- Assigned task
Beginning with the line that contains "- 👯 I’m looking to collaborate on ...", retype the entries below exactly, ending with the line that contains "Atividade de exemplo". Leave out any pictures.

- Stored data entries
►

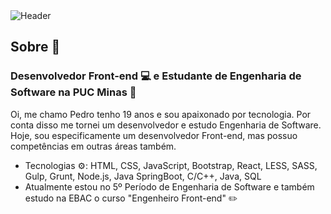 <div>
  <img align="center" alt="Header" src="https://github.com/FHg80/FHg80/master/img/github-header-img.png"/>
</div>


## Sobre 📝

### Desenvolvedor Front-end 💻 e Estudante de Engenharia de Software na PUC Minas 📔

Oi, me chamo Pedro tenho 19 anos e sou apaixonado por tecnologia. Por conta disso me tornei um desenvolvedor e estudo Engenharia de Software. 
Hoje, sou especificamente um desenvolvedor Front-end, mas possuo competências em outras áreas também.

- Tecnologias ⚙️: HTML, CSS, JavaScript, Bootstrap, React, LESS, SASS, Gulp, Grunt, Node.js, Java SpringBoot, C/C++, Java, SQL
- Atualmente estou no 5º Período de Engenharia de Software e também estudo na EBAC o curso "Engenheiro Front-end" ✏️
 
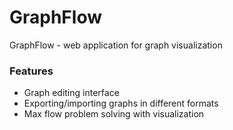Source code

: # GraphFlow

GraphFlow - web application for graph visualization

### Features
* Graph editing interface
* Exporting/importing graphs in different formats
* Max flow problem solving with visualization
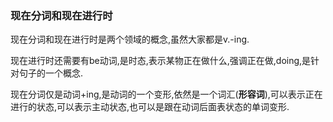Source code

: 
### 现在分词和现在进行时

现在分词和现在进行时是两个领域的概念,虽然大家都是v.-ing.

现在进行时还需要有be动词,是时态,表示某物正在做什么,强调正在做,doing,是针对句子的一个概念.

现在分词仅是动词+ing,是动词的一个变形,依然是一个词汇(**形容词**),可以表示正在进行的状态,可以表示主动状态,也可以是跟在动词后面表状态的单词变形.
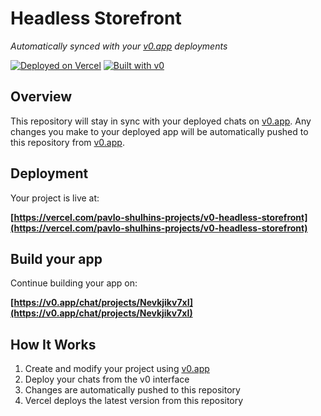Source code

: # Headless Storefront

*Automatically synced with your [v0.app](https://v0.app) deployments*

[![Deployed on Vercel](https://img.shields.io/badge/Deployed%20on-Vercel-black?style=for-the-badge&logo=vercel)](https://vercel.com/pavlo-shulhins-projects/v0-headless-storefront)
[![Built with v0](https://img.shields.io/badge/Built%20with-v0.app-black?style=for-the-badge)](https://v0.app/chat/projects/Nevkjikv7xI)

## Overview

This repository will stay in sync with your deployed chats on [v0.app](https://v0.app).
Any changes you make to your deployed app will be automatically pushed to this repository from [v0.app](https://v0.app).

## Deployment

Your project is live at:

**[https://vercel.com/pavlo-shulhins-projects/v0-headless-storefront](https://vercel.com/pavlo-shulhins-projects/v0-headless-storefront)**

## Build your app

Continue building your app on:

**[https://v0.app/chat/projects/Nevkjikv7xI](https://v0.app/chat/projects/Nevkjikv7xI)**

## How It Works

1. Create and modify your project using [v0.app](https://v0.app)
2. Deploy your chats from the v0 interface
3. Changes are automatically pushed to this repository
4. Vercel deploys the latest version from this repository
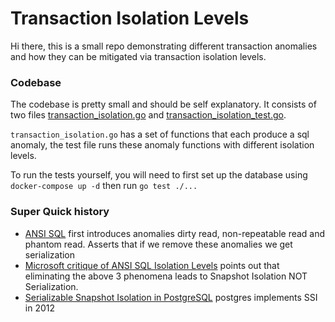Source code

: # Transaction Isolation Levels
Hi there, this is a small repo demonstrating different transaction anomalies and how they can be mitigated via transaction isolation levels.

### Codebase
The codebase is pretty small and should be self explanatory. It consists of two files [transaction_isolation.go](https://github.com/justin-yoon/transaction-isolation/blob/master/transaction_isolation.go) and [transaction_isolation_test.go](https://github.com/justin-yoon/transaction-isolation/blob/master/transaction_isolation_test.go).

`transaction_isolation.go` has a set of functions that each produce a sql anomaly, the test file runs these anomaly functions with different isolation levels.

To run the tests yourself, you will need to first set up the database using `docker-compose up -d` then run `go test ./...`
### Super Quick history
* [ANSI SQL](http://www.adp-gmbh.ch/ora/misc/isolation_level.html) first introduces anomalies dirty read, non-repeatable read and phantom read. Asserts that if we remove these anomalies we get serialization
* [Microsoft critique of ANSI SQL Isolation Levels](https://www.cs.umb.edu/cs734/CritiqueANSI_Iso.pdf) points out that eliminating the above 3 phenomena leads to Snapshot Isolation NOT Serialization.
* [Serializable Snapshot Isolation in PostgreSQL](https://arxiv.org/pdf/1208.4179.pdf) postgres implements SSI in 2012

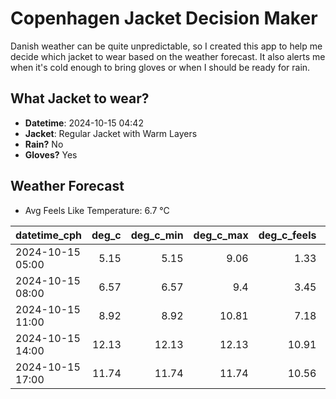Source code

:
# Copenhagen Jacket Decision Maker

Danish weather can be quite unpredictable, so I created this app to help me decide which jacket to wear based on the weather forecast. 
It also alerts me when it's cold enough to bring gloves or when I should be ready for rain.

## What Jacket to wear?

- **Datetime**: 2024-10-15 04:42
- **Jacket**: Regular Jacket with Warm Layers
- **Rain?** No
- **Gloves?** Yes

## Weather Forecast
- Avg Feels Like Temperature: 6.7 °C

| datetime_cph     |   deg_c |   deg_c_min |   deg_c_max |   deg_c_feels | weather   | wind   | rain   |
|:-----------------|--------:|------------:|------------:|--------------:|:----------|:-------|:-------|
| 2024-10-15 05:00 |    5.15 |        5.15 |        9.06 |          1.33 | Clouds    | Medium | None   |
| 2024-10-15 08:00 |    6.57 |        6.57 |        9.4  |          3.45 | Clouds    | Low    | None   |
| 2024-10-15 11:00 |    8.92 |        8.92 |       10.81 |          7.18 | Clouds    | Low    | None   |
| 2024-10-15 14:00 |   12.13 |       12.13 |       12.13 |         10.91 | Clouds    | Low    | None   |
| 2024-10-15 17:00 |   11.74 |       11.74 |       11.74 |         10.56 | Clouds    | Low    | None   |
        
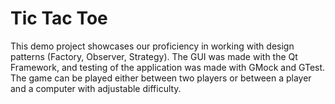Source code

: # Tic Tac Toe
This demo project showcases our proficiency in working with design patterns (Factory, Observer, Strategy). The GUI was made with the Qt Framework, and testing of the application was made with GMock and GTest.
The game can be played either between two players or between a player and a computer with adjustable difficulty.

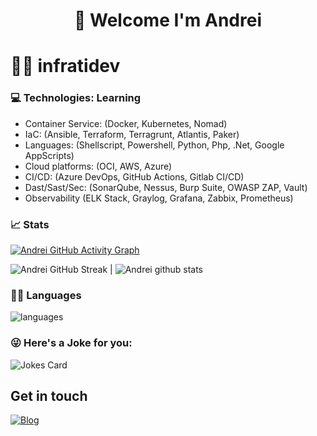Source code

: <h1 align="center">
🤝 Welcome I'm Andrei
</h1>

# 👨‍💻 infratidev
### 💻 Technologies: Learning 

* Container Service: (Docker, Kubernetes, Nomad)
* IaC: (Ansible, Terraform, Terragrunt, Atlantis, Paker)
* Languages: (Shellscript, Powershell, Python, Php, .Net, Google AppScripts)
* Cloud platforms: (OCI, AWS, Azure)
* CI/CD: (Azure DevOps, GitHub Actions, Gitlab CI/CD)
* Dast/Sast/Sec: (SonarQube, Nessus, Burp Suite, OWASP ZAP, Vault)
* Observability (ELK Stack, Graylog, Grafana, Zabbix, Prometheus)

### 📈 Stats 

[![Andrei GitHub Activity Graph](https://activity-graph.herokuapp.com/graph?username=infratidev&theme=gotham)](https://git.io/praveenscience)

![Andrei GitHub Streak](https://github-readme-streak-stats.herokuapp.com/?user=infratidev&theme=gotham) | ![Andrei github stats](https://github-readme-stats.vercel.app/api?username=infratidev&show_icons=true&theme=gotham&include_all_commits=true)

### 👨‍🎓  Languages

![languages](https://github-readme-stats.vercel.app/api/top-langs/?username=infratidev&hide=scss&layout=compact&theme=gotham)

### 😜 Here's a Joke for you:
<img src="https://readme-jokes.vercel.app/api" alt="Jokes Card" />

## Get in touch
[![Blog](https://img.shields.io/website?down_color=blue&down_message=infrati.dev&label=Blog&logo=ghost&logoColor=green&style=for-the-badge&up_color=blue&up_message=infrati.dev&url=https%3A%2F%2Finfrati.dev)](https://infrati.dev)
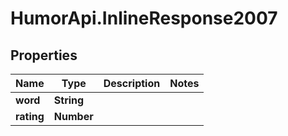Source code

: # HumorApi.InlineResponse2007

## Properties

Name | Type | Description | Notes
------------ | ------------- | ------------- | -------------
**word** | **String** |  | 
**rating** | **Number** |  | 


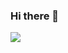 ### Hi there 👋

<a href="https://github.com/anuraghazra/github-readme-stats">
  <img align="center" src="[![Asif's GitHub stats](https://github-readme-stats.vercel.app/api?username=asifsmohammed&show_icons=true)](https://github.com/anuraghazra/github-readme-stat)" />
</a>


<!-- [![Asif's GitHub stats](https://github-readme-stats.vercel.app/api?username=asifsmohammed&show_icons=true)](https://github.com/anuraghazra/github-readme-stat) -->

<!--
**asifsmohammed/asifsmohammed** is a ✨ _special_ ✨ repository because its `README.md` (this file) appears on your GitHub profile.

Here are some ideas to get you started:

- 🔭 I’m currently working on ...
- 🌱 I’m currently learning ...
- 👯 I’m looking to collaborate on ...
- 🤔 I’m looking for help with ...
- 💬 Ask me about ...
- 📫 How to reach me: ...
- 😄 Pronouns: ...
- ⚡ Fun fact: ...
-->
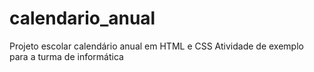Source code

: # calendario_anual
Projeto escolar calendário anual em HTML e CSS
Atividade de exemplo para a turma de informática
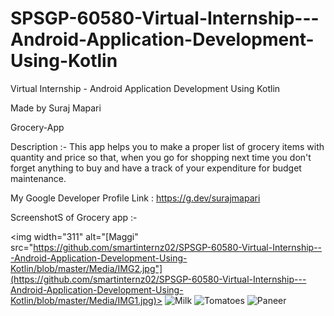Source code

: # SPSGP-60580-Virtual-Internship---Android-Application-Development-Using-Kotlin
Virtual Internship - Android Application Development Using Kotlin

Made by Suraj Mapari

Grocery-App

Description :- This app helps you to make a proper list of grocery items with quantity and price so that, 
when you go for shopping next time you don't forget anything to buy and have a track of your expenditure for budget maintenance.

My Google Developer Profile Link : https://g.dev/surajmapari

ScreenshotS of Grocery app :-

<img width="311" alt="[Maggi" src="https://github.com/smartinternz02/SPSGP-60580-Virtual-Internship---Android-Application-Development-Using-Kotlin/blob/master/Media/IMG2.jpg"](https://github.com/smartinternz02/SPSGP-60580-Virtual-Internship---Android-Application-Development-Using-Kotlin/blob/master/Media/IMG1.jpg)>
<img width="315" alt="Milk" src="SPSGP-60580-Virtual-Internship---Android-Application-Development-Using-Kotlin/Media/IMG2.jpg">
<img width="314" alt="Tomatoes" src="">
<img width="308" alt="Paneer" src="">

◄

- Reply
- 👯 I’m looking to collaborate on ...
- 🤔 I’m looking for help with ...
- 💬 Ask me about ...
- 📫 How to reach me: ...
- 😄 Pronouns: ...
- ⚡ Fun fact: ...
-->
Source code

: # calendario_anual
Projeto escolar calendário anual em HTML e CSS
Atividade de exemplo para a turma de informática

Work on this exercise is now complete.